Work item
For each line in the records that contains "topic", make a copy.

Supplied records
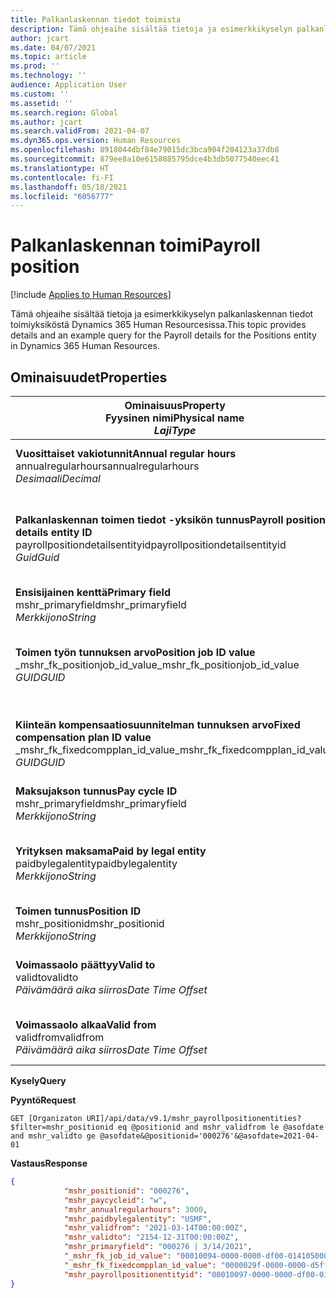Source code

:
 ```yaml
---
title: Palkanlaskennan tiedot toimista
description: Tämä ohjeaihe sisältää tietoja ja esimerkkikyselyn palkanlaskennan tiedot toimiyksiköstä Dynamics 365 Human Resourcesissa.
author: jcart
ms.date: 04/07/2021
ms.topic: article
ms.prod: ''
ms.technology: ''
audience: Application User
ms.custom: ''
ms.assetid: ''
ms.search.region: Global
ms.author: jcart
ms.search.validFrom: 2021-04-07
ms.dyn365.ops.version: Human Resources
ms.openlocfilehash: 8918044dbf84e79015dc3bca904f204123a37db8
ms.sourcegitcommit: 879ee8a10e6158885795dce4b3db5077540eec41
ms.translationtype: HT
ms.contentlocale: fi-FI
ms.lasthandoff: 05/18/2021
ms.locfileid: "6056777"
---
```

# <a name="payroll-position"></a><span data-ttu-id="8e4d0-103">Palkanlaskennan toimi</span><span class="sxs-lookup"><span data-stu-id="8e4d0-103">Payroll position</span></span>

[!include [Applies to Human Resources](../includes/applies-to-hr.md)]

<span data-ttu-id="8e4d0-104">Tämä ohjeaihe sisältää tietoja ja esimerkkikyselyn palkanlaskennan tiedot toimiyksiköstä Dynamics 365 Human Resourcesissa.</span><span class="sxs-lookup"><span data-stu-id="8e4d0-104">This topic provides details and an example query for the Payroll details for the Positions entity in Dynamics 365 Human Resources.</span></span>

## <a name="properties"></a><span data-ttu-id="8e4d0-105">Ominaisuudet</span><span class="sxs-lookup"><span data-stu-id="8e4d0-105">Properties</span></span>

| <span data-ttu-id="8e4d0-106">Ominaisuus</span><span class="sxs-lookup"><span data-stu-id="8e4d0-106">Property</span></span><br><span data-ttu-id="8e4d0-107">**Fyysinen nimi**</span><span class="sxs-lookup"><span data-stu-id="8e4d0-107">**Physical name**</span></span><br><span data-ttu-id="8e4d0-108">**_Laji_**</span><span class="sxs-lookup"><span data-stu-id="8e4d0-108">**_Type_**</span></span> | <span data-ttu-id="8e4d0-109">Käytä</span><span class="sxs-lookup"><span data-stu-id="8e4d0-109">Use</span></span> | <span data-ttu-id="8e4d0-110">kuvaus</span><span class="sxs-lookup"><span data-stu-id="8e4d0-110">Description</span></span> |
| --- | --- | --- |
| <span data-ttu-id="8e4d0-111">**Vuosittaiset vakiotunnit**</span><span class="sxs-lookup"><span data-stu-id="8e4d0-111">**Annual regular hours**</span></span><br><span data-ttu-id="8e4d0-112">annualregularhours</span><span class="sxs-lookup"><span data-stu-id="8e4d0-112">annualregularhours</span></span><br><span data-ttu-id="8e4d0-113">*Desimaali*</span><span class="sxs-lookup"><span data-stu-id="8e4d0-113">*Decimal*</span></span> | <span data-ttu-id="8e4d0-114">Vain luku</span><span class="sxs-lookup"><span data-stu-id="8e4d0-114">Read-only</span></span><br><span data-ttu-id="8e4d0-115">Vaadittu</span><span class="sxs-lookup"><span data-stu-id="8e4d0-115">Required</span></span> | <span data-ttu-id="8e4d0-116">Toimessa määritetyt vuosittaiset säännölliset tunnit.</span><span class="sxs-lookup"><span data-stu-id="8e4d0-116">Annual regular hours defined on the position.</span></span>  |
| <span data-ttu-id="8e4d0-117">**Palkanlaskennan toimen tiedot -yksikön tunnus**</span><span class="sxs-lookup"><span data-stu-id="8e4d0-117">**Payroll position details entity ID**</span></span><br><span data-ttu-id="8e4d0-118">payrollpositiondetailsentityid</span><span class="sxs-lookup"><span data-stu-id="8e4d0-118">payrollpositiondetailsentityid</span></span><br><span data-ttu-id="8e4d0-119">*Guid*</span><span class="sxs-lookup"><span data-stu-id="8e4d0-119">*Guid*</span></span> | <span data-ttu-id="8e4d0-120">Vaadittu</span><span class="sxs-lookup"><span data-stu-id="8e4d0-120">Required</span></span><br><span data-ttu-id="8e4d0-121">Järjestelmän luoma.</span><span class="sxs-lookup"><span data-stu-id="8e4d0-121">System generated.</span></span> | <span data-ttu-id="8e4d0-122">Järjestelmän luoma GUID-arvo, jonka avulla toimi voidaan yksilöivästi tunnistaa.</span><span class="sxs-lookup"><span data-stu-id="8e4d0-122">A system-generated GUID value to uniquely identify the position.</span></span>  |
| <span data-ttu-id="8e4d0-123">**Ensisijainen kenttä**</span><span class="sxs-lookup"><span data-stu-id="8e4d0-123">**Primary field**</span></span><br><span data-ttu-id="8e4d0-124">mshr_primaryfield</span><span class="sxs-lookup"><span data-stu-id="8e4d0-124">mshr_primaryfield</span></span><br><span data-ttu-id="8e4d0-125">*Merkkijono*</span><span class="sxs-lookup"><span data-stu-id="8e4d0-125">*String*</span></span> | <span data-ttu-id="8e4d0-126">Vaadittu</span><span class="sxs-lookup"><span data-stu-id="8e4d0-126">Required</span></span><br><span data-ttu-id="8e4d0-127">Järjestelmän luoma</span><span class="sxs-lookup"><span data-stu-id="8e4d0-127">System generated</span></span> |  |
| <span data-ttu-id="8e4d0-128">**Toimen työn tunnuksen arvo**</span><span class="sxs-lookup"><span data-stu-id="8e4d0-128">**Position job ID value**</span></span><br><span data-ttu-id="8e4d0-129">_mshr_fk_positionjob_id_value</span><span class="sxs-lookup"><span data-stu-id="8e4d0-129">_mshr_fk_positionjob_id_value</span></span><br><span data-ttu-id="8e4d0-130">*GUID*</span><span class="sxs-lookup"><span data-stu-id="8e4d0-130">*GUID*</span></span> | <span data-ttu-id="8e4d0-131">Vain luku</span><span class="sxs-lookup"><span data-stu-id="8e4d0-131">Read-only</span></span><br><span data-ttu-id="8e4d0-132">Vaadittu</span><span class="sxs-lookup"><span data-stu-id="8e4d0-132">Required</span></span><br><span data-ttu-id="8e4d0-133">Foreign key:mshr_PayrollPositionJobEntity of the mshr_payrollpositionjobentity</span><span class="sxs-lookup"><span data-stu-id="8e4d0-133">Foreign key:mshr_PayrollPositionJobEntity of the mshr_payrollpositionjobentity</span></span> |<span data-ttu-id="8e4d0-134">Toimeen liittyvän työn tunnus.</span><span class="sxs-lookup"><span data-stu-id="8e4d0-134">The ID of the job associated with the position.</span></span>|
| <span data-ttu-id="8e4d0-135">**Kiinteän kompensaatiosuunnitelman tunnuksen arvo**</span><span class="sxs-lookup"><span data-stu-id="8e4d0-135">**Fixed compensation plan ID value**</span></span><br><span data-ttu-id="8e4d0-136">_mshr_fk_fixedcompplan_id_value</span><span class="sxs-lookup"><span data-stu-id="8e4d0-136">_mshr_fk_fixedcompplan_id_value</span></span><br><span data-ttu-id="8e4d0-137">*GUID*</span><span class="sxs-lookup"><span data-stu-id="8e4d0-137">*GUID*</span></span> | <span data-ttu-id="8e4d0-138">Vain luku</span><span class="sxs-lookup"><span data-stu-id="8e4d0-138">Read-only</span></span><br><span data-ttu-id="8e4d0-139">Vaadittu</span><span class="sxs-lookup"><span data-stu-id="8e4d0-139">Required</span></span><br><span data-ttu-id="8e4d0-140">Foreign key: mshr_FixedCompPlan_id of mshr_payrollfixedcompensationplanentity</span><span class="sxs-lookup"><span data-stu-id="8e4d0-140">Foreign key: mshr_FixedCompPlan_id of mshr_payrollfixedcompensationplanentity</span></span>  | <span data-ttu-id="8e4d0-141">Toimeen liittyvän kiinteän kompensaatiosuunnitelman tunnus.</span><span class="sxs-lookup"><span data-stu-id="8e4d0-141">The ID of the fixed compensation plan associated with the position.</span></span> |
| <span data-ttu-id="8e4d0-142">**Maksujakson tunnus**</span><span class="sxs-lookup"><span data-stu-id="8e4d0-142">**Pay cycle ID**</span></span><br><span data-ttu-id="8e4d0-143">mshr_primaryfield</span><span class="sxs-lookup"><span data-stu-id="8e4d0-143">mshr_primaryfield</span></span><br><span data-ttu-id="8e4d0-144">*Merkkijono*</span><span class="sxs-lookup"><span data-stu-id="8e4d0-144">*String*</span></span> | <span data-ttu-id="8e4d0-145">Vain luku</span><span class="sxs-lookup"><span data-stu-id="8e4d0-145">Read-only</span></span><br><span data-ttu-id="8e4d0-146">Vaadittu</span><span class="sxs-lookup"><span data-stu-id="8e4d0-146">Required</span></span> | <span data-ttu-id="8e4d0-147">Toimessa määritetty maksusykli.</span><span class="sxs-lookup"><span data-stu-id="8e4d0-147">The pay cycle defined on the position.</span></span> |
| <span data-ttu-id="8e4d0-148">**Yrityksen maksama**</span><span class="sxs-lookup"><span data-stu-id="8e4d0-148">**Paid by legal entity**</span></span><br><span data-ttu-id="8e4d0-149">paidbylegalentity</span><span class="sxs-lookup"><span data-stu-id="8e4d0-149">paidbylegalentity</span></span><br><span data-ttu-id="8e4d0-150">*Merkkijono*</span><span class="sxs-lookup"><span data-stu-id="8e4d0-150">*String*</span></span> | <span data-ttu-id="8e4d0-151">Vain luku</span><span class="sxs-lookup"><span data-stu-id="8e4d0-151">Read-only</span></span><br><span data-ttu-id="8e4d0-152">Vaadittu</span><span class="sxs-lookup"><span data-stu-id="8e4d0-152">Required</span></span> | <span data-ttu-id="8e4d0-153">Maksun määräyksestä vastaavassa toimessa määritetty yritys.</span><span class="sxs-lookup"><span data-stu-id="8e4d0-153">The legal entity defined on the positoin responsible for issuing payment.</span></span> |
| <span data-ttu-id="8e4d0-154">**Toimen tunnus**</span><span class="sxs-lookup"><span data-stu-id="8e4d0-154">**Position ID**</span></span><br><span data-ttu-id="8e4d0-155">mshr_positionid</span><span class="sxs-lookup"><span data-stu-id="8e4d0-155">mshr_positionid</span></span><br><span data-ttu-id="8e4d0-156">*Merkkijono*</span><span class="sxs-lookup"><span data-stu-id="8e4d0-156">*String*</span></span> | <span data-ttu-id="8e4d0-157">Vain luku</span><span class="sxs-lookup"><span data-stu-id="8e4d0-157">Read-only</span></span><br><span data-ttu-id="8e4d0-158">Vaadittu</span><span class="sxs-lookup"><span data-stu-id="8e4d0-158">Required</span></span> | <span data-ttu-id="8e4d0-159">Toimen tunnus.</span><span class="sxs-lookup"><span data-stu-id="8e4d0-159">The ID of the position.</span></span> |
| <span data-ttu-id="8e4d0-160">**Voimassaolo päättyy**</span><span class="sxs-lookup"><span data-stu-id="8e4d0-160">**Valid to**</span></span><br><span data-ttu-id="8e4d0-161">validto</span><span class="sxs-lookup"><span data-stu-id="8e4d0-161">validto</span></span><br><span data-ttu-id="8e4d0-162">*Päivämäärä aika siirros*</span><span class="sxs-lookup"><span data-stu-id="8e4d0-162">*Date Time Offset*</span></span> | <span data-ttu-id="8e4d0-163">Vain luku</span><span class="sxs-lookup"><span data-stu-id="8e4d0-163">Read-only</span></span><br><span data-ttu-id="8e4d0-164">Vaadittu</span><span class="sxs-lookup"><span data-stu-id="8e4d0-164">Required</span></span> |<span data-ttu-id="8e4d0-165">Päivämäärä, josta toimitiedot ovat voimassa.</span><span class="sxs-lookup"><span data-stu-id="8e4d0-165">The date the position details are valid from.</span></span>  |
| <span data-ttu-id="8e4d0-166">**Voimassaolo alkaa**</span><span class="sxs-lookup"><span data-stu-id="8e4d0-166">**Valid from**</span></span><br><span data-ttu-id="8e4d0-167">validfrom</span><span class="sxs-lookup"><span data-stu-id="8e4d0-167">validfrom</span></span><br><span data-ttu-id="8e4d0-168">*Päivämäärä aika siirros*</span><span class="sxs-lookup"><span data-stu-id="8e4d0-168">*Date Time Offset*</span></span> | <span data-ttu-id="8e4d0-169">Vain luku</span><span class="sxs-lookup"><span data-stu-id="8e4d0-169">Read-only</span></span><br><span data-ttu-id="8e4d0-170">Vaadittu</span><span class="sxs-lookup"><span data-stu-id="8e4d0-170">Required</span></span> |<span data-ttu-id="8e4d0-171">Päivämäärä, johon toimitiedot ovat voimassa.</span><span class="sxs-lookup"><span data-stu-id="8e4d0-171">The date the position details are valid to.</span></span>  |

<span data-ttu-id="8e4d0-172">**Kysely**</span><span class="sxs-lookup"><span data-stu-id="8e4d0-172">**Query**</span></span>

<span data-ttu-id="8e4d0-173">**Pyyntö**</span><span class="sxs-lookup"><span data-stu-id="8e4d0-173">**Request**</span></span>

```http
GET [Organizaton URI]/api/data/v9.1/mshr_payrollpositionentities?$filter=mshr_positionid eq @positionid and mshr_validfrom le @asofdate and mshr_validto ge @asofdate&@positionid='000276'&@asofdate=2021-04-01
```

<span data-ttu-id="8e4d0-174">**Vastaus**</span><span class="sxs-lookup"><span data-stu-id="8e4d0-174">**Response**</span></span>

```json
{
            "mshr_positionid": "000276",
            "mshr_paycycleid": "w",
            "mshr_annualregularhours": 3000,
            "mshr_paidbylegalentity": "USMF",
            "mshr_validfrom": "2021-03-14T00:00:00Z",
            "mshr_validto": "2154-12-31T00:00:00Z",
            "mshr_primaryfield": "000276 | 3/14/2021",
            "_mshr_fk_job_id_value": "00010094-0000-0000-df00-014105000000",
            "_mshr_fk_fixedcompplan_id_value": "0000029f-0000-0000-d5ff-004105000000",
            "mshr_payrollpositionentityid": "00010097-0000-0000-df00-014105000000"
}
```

Written answer
ms.topic: article
<span data-ttu-id="8e4d0-104">Tämä ohjeaihe sisältää tietoja ja esimerkkikyselyn palkanlaskennan tiedot toimiyksiköstä Dynamics 365 Human Resourcesissa.</span><span class="sxs-lookup"><span data-stu-id="8e4d0-104">This topic provides details and an example query for the Payroll details for the Positions entity in Dynamics 365 Human Resources.</span></span>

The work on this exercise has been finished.